Dr. White, who heads this up, spoke yesterday at Strata . . . it was the most bizarre talk I heard in the 3 days by a mile. At one point, he actually put a slide from a Wired peace that bashed him, then spoke for about 45 seconds about how the piece was wrong when no one in the audience really cared. He's just an odd duck.

On this, he put forth a really solid vision of what he sees coming out of this - a classic melding of Machine Learning dark arts with the ease of use of a traditional, modern web framework. It's a pretty bold vision, but he's got the cash to spread around to certain contributors.


If I had piles of govt money to spent I would rather support the development of already established OSS projects with adequate teams and would try to influence further direction by contributing "scientific basis" and "rational reasoning" about functionality I think is necessary. That means I would enjoy "free" community testing and support and probably even bug-fixes.) The mantra for Open Source is "make something for others to [re]use", which, I think, govt officials could never understand.


XDATA participant here...

I completely agree with your emphasis on the community as one (if not the) defining attribute of what makes open source special. I think, however, that attitudes towards open source in government are definitely starting to shift. Events like the (3rd annual) Open Source Summit [1], and efforts like XDATA contribute greatly to overall awareness of the importance of understanding and embracing open source in government.

As far as supporting established OSS projects, this is definitely a big part of what XDATA is doing. Several of the projects on this list have well-established communities at the Apache Software Foundation (e.g.: OODT, Spark, Shark, Mesos, Tika) and others have strong ties to university research programs (Stanford, University of Washington, USC, UC Berkeley, etc.)

In a sense, what XDATA is doing is helping to connect these communities and funding them to come up with ways to collaboratively leverage their software and skills to solve data-intensive problems.

[1] http://ossummit.org


Not surprising Julia is DARPA sponsored. Julia has a big future ahead of itself in the military and government. It has perhaps more of a future than any other modern language in those industries.


> Julia has a big future ahead of itself in the military and government.

Hmm, curious, why would that be?
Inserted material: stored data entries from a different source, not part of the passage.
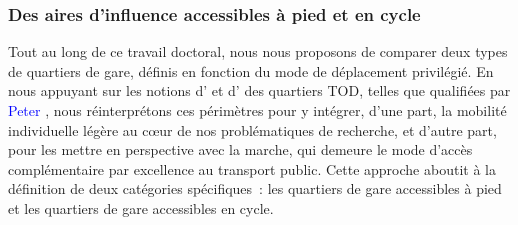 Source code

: \begin{refsegment}
\subsubsection*{Des aires d'influence accessibles à pied et en cycle
    \label{chap3:quartiers-gare-taille}
    }

Tout au long de ce travail doctoral, nous nous proposons de comparer deux types de quartiers de gare, définis en fonction du mode de déplacement privilégié. En nous appuyant sur les notions d’ et d’ des quartiers \acrshort{TOD}, telles que qualifiées par \textcolor{blue}{Peter} \textcolor{blue}{\textcite[60]{calthorpe_next_1993}}, nous réinterprétons ces périmètres pour y intégrer, d’une part, la mobilité individuelle légère au cœur de nos problématiques de recherche, et d’autre part, pour les mettre en perspective avec la marche, qui demeure le mode d’accès complémentaire par excellence au transport public. Cette approche aboutit à la définition de deux catégories spécifiques~: les quartiers de gare accessibles à pied et les quartiers de gare accessibles en cycle.%


\end{refsegment}
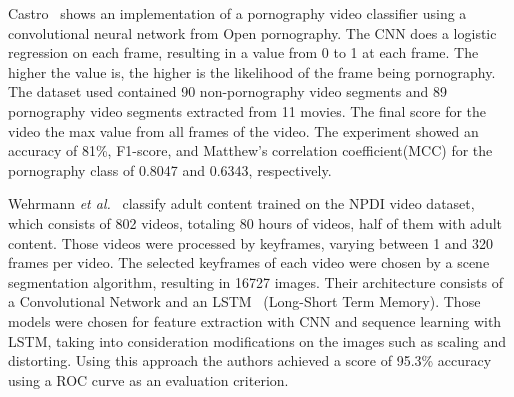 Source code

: Castro~\cite{torres2018automatic} shows an implementation of a pornography video classifier using a convolutional neural network from Open pornography\cite{mahadeokar2016open}.
The CNN does a logistic regression on each frame, resulting in a value from 0 to 1 at each frame.
The higher the value is, the higher is the likelihood of the frame being pornography.
The dataset used contained 90 non-pornography video segments and 89 pornography video segments extracted from 11 movies.
The final score for the video the max value from all frames of the video.
The experiment showed an accuracy of 81\%, F1-score, and Matthew’s correlation coefficient(MCC) for the pornography class of 0.8047 and 0.6343, respectively.

Wehrmann \textit{et al.}~\cite{wehrmann2018adult} classify adult content trained on the NPDI video dataset, which consists of 802 videos, totaling 80 hours of videos, half of them with adult content.
Those videos were processed by keyframes, varying between 1 and 320 frames per video.
The selected keyframes of each video were chosen by a scene segmentation algorithm, resulting in 16727 images.
Their architecture consists of a Convolutional Network and an LSTM~\cite{hochreiter1997long} (Long-Short Term Memory).
Those models were chosen for feature extraction with CNN and sequence learning with LSTM, taking into consideration modifications on the images such as scaling and distorting.
Using this approach the authors achieved a score of 95.3\% accuracy using a ROC curve as an evaluation criterion.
Or rather, what are the features that make you think Julia has that other languages and technologies don't have that would be killed in military and government?

I work within that area and if anything the military and government love their red tape, certifications, protection profiles, rubber stamps that it would seem like the last industry to jump on a new and largely yet unproven language. You wouldn't believe the number of Windows XP and RHEL 4 and 5 servers still running.


The list of features is impressive: http://julialang.org/. Concurrency, metaprogramming, efficient macros, generics, etc...


Too many features in a language sounds like a bad thing to me. Anyone remembers http://en.wikipedia.org/wiki/PL/I

Trying to be everything to everyone just makes you lose focus and causes too much complexity. Better to be lean and mean and somewhat specialized


Why do you say that? I'd like to learn more.


The difference between the high quality math guys and the high quality distributed jocks at that level is much larger than I think most people think. I come from the engineer side, and it's really bizarre to hear people w/ Ph.D.s in machine learning or physics give talks where they will mess up what is really a junior level distributed programming concept. Happened twice at Strata that I saw. Mind you, that's for BASIC things, not someone trying to right a highly concurrent computational system across hundreds of nodes. No lie, I had a conversation with a machine learn jock that asked me point blank when we couldn't make Matlab go faster.

On the flip side, the distributed engineers might even be worse at the math than the data jocks are at programming. A middling concept for a machine learning guy, like say a Bayes error, is like trying to write concurrent state machine in assembly.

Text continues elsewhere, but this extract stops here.